■ What is being asked:
Please write out the data that follows, word for word.

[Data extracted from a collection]

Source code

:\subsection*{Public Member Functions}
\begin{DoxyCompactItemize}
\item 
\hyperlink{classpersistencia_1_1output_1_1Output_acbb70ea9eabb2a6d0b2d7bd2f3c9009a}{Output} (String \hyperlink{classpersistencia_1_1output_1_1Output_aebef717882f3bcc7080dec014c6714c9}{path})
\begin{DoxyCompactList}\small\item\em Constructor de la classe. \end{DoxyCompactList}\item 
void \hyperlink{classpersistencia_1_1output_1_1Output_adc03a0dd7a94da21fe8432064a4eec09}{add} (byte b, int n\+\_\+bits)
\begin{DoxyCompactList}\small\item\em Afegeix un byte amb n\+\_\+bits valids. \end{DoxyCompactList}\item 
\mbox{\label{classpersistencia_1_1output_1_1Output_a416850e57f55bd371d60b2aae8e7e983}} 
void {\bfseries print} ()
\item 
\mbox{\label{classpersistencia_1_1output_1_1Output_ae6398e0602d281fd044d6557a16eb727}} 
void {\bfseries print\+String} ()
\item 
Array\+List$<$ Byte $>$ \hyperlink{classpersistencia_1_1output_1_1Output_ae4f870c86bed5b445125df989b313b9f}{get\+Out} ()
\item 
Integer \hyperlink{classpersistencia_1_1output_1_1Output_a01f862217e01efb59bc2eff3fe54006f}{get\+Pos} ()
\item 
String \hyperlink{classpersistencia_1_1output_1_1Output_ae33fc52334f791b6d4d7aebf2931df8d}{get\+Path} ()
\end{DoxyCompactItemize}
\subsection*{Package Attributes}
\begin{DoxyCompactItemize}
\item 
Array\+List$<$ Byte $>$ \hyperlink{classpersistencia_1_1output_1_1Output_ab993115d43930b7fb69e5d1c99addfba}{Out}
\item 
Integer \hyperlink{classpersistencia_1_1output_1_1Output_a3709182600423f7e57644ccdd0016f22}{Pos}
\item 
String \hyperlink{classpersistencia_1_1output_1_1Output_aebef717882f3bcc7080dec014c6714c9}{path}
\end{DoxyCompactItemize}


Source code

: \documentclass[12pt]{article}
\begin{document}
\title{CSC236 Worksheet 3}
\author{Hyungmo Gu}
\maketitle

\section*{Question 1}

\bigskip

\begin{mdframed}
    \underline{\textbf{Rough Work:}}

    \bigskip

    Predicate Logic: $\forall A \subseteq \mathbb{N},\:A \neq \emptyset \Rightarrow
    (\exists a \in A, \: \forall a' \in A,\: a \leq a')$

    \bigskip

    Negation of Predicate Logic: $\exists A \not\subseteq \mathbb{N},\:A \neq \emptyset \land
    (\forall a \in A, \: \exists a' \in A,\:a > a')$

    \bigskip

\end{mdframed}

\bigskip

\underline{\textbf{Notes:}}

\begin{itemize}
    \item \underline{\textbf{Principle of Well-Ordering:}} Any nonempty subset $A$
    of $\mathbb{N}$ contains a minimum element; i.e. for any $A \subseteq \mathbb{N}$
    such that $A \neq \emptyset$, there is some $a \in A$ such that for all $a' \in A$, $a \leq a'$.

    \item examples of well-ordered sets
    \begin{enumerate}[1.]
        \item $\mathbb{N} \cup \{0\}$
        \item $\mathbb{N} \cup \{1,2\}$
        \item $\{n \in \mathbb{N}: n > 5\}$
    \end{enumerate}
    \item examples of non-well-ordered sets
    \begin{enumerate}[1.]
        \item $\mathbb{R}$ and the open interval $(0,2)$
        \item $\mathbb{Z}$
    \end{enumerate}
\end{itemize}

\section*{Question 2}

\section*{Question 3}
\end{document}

■ Result for this task:
Source code

:\subsection*{Public Member Functions}
\begin{DoxyCompactItemize}
\item 
\hyperlink{classpersistencia_1_1output_1_1Output_acbb70ea9eabb2a6d0b2d7bd2f3c9009a}{Output} (String \hyperlink{classpersistencia_1_1output_1_1Output_aebef717882f3bcc7080dec014c6714c9}{path})
\begin{DoxyCompactList}\small\item\em Constructor de la classe. \end{DoxyCompactList}\item 
void \hyperlink{classpersistencia_1_1output_1_1Output_adc03a0dd7a94da21fe8432064a4eec09}{add} (byte b, int n\+\_\+bits)
\begin{DoxyCompactList}\small\item\em Afegeix un byte amb n\+\_\+bits valids. \end{DoxyCompactList}\item 
\mbox{\label{classpersistencia_1_1output_1_1Output_a416850e57f55bd371d60b2aae8e7e983}} 
void {\bfseries print} ()
\item 
\mbox{\label{classpersistencia_1_1output_1_1Output_ae6398e0602d281fd044d6557a16eb727}} 
void {\bfseries print\+String} ()
\item 
Array\+List$<$ Byte $>$ \hyperlink{classpersistencia_1_1output_1_1Output_ae4f870c86bed5b445125df989b313b9f}{get\+Out} ()
\item 
Integer \hyperlink{classpersistencia_1_1output_1_1Output_a01f862217e01efb59bc2eff3fe54006f}{get\+Pos} ()
\item 
String \hyperlink{classpersistencia_1_1output_1_1Output_ae33fc52334f791b6d4d7aebf2931df8d}{get\+Path} ()
\end{DoxyCompactItemize}
\subsection*{Package Attributes}
\begin{DoxyCompactItemize}
\item 
Array\+List$<$ Byte $>$ \hyperlink{classpersistencia_1_1output_1_1Output_ab993115d43930b7fb69e5d1c99addfba}{Out}
\item 
Integer \hyperlink{classpersistencia_1_1output_1_1Output_a3709182600423f7e57644ccdd0016f22}{Pos}
\item 
String \hyperlink{classpersistencia_1_1output_1_1Output_aebef717882f3bcc7080dec014c6714c9}{path}
\end{DoxyCompactItemize}


Source code

: \documentclass[12pt]{article}
\begin{document}
\title{CSC236 Worksheet 3}
\author{Hyungmo Gu}
\maketitle

\section*{Question 1}

\bigskip

\begin{mdframed}
    \underline{\textbf{Rough Work:}}

    \bigskip

    Predicate Logic: $\forall A \subseteq \mathbb{N},\:A \neq \emptyset \Rightarrow
    (\exists a \in A, \: \forall a' \in A,\: a \leq a')$

    \bigskip

    Negation of Predicate Logic: $\exists A \not\subseteq \mathbb{N},\:A \neq \emptyset \land
    (\forall a \in A, \: \exists a' \in A,\:a > a')$

    \bigskip

\end{mdframed}

\bigskip

\underline{\textbf{Notes:}}

\begin{itemize}
    \item \underline{\textbf{Principle of Well-Ordering:}} Any nonempty subset $A$
    of $\mathbb{N}$ contains a minimum element; i.e. for any $A \subseteq \mathbb{N}$
    such that $A \neq \emptyset$, there is some $a \in A$ such that for all $a' \in A$, $a \leq a'$.

    \item examples of well-ordered sets
    \begin{enumerate}[1.]
        \item $\mathbb{N} \cup \{0\}$
        \item $\mathbb{N} \cup \{1,2\}$
        \item $\{n \in \mathbb{N}: n > 5\}$
    \end{enumerate}
    \item examples of non-well-ordered sets
    \begin{enumerate}[1.]
        \item $\mathbb{R}$ and the open interval $(0,2)$
        \item $\mathbb{Z}$
    \end{enumerate}
\end{itemize}

\section*{Question 2}

\section*{Question 3}
\end{document}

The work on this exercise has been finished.